プーチン演説がはらむ矛盾
新型コロナの影響で3年ぶりの開催となった今年のイベントは、例年とは趣が異なった。プーチンの演説に如実に表われていた。
「征服を許さなかった勇敢な戦勝者の世代を誇りに思い、彼らの後継者であることを誇りに思う。われわれの責務は、ナチズムを倒すことだ」
プーチンの演説は、第2次世界大戦の犠牲者の追悼から、ウクライナ侵攻に携わっているロシア兵へのメッセージへと変わる。
「あなた方は祖国のために、未来のために、そして第2次世界大戦の教訓を誰も忘れることがないように戦っているのだ。この世界から、迫害する者、懲罰を与える者、そしてナチスの居場所をなくすために」
第2次世界大戦でロシアが戦ったナチス・ドイツと重ね合わせるように、ウクライナ側を「ネオナチ」と強引に結び付けている。
そのうえで、プーチンは演説をこう締めくくった。
「ロシアが行なったのは、侵略に備えた先制的な対応だ。それは不可欠で唯一の正しい判断だった。ロシアのために! 勝利のために! ウラー!(万歳!)」
ロシア兵も「ウラー!」と三唱し、プーチンの演説に応じた。
これまでのプーチンの演説の最後は、「勝利の日、おめでとう!」と呼びかけていた。だが今年は、プーチンは国民に団結を訴え、ウクライナへの侵略を正当化したのだ。
だが、このプーチン演説はいくつかの矛盾をはらんでいる。
そもそも第2次大戦のソ連側の犠牲者2700万人の中には、ウクライナ人も含まれている。戦勝記念日は、世界最大の犠牲者を出したソ連が、犠牲者を悼み、平和を訴えるために開かれてきた。
一方、今年の式典では、ウクライナ侵攻によって、「ロシアの勝利」ばかりが前面に打ち出された。プーチンの思う通りに戦況が進んでいない焦りが背景にあるのだろう。
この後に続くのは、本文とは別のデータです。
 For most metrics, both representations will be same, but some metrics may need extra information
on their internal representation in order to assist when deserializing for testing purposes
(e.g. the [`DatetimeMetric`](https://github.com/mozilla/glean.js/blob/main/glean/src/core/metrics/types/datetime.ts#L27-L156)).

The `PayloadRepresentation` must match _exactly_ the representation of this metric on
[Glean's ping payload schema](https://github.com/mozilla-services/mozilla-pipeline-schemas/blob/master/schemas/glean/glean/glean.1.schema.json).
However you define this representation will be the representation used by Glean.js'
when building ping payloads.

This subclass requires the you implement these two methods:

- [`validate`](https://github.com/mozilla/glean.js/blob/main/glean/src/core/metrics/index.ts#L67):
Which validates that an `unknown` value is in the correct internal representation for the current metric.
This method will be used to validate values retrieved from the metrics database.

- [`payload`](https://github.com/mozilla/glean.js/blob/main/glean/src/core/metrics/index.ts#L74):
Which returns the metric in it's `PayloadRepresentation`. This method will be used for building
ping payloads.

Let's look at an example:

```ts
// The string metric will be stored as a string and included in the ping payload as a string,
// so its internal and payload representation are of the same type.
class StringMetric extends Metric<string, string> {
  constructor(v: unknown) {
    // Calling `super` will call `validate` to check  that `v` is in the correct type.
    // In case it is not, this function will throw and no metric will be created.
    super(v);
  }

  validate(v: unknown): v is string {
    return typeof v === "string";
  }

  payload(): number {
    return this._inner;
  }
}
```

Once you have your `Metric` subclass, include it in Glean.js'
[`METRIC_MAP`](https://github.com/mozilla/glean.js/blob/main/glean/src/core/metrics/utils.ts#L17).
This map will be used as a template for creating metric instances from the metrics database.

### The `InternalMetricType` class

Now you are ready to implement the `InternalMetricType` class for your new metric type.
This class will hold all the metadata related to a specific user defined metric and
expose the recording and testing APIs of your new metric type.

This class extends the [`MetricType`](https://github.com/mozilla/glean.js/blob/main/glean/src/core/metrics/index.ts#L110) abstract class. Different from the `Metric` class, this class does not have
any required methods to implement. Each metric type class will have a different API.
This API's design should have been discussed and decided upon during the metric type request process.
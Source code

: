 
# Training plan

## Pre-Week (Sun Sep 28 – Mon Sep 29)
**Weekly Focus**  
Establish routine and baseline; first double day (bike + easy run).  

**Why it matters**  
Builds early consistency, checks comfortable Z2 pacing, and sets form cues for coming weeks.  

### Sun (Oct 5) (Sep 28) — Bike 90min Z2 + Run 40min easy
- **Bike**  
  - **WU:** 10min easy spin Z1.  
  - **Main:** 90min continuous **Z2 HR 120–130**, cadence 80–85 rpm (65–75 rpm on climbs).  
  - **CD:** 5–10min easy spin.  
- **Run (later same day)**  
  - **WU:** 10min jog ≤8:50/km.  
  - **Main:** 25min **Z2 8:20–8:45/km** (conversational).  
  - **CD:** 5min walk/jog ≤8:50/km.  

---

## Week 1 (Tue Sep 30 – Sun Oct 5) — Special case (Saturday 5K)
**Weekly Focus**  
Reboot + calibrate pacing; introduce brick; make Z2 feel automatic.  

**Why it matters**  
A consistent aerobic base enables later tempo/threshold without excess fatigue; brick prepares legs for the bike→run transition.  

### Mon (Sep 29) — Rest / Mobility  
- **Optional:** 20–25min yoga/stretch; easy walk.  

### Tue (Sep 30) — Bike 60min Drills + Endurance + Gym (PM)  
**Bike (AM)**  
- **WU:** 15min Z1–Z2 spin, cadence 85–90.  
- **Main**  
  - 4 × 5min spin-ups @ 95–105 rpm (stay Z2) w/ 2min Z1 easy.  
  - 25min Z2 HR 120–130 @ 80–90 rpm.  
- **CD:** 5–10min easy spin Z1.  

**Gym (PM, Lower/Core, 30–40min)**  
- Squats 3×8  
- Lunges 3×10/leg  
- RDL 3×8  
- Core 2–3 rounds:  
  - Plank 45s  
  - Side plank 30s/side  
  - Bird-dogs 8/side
「プーチンの戦争」を美化するために、父親も含めた第2次大戦の犠牲者をプロパガンダのために利用したといってもいいだろう。
プーチンの第2次大戦の勝利と愛国主義を融合する動きは、大統領就任の直後から色濃く出ていた。
当時ナチス・ドイツと戦ったソ連国民の心を支えたのが、ソ連の国歌だった。
「自由な共和国の揺るぎなき連邦を偉大なるルーシ(ロシアの古名)が永遠に固める」
勇ましい旋律で愛国主義を鼓舞している。歌詞に手を入れて完成させたのは、プーチンの祖父が料理人として仕えたスターリンで、自身を賛美する歌詞となった。しかし、スターリンの没後、歌詞が批判されて、演奏しか許されなかった時期が続いた。その後、ソ連崩壊とともに破棄された。
プーチンが2000年に大統領になると、ソ連国歌のメロディを復活させ、ロシアを讃える歌詞をつけてロシア国歌を制定した。